Assume: $\gamma_n > 0 \in \mathbb{R};s,a,x \in \mathbb{C}; x \ne 0,a \pm ix\gamma_n \ne 0$

The first product:

$$\displaystyle H_{int}(s,a,x) := \prod_{n=1}^\infty \left(1- \frac{s}{a + i x \gamma_n} \right) \left(1- \frac{s}{{a - i x \gamma_n}} \right) = \frac{\xi_{int}(0 -\frac{a}{x}+\frac{s}{x})}{\xi_{int}(0-\frac{a}{x})}$$

has $\gamma_n = n$, so runs through the integers with: $\xi_{int}(s) = \frac{\sinh(\pi s)}{s}$.
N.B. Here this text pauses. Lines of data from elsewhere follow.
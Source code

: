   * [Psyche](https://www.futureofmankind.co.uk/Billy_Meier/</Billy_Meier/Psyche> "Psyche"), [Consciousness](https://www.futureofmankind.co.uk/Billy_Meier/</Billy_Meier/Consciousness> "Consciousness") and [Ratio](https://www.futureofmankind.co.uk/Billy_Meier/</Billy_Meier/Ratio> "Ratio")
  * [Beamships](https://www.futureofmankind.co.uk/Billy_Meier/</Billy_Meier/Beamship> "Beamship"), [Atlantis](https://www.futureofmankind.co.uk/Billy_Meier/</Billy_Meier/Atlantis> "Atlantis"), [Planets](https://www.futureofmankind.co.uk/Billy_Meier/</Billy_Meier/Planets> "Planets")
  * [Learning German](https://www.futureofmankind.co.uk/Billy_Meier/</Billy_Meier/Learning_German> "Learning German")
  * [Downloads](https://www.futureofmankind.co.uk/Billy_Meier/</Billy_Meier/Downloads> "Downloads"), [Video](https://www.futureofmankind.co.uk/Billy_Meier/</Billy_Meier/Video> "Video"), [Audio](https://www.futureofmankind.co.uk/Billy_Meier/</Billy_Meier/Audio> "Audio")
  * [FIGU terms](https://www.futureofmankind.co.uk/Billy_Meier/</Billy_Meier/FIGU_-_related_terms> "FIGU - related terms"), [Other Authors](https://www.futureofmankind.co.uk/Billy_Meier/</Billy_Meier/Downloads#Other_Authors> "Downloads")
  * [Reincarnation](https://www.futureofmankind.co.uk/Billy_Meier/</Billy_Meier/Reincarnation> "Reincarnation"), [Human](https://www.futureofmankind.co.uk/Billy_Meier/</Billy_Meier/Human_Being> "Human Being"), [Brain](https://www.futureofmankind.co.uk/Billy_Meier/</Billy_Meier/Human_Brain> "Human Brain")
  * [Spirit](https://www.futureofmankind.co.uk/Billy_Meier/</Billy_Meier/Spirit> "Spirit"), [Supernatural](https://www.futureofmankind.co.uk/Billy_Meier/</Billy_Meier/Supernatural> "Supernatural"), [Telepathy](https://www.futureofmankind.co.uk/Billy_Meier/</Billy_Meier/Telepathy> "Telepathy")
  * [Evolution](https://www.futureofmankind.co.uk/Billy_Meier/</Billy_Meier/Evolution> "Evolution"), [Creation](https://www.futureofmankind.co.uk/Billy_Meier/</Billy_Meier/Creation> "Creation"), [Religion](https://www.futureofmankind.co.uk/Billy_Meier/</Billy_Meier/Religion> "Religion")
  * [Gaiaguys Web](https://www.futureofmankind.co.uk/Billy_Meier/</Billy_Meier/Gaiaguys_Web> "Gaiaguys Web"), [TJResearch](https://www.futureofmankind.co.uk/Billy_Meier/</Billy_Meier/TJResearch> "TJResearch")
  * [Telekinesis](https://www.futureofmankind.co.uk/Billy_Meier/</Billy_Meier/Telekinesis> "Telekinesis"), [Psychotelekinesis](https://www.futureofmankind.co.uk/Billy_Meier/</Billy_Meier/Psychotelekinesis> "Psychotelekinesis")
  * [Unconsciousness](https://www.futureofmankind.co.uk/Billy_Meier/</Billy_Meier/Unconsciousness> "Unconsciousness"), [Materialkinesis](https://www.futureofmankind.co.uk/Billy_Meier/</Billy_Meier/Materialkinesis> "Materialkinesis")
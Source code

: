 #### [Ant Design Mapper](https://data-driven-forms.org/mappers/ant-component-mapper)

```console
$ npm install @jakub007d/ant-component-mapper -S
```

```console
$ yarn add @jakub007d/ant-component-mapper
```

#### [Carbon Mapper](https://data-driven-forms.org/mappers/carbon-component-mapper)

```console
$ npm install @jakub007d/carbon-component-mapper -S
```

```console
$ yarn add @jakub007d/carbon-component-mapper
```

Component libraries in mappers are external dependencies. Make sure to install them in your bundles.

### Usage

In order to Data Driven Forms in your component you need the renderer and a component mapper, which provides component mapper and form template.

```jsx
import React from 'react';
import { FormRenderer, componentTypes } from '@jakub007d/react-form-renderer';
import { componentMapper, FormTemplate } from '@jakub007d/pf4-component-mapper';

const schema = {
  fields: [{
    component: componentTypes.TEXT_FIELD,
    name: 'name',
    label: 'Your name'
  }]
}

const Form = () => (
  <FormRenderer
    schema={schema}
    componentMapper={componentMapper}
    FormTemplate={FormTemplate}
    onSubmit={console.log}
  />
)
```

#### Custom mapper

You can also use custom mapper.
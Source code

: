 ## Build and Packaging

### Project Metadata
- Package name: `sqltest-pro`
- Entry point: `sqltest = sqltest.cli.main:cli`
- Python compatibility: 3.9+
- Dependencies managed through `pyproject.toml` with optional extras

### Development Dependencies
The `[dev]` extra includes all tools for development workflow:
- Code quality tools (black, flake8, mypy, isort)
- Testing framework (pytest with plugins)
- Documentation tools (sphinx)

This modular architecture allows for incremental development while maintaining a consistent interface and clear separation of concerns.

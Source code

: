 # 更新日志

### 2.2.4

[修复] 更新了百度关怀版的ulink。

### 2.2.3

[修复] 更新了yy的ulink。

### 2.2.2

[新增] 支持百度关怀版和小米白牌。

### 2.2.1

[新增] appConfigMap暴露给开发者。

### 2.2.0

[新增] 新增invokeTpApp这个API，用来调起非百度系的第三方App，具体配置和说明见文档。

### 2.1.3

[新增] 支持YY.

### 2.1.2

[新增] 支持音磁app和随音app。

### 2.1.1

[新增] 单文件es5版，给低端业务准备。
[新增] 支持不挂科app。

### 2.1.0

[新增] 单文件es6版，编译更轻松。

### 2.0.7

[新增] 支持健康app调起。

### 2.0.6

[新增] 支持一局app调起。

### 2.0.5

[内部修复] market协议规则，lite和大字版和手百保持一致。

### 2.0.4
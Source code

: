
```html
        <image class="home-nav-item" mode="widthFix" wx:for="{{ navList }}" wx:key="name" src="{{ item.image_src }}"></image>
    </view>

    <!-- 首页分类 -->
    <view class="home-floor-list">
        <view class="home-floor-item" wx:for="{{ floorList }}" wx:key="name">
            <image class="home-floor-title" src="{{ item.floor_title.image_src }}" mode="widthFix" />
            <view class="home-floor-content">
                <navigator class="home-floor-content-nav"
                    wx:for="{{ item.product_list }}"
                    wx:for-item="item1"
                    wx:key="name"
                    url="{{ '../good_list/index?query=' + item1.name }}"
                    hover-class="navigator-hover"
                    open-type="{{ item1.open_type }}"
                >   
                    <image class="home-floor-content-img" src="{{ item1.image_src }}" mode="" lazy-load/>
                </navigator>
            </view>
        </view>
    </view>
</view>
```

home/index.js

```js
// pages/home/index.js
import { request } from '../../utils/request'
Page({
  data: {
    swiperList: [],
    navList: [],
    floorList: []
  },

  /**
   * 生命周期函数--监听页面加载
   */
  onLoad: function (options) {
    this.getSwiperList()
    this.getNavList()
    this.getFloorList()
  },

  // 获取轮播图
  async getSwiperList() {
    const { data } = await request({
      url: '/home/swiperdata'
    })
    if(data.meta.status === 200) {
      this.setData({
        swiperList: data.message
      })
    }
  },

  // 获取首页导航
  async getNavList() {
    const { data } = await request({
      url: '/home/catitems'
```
The second product, for which the closed form can be derived assuming RH is true,

$$\displaystyle H_{rie}(s,a,x) := \prod_{n=1}^\infty \left(1- \frac{s}{a + i x \gamma_n} \right) \left(1- \frac{s}{{a - i x \gamma_n}} \right) = \frac{\xi_{rie}(\frac12 - \frac{a}{x}+\frac{s}{x})}{\xi_{rie}(\frac12 - \frac{a}{x})}$$

has $\gamma_n = \Im(\rho_n)$, so runs through the non-trivial zeros $\rho_n$ with: $\xi_{rie}(s)= \frac12 s(s-1) \pi^{-\frac{s}{2}} \Gamma(\frac{s}{2}) \zeta(s)$.

The products clearly have a comparable structure and share the following characteristics:

1) They are both reflexive: $H(s,a,x) = H(2a-s,a,x)$ (since this is fully independent of $\gamma_n$).

2) Their $\xi(s)$-functions are reflexive as well:

$$\xi_{int}(s)=\xi_{int}(2(0)-s)$$

$$\xi_{rie}(s)=\xi_{rie}(2(\frac12)-s)$$

3) They both have a similar 'base' Hadamard product (for $a=0$ and $a=\frac12$ respectively):

$$\displaystyle \xi_{int}(s) = \xi_{int}(0) \prod_{n=1}^\infty \left(1- \frac{s}{0+i n} \right) \left(1- \frac{s}{{0- i n}} \right) \rightarrow \xi_{int}(0)=\pi$$

$$\displaystyle \xi_{rie}(s) = \xi_{rie}(0) \prod_{n=1}^\infty \left(1- \frac{s}{\frac12 + i \Im(\rho_n)} \right) \left(1- \frac{s}{{\frac12 - i \Im(\rho_n)}} \right) \rightarrow \xi_{rie}(0)=\frac12$$

4) They are both entire functions and the "undesired" zeros/poles from their meromorphic components $\sinh(s)$ and $\zeta(s)$ are annihilated via $s$ and $\frac12 s(s-1), \Gamma(\frac{s}{2})$ respectively. Both meromorphic elements can be expressed as an infinite product as well as an infinite sum (over a certain domain):

$$\sinh(s) = s \prod_{k=1}^\infty \left(1+ \frac{s^2}{k^2\pi^2)} \right)=\sum_{n=1}^\infty \frac{s^{2n-1}}{\Gamma(2n)}$$

$$\zeta(s) = \prod_{p} \left(\frac{1}{1-p^{-s}} \right)=\sum_{n=1}^\infty \frac{1}{n^s}$$

5) And both of the above can be analytically continued throughout the entire complex plane via:

$$\sinh(0-s) = -\sinh(s)$$

$$\zeta(1-s) = \chi(s)\zeta(s)$$

My questions:

1) Is there any other possible (or known) set of values for $\gamma_n$ that could yield yet another closed form? Or is this all there is, i.e. are the ("via parameter $x$ linearly scalable") integers $\gamma_n=n$ at $a=0$ and $\gamma_n =\Im(\rho_n)$ at $a=\frac12$, the only possible choices?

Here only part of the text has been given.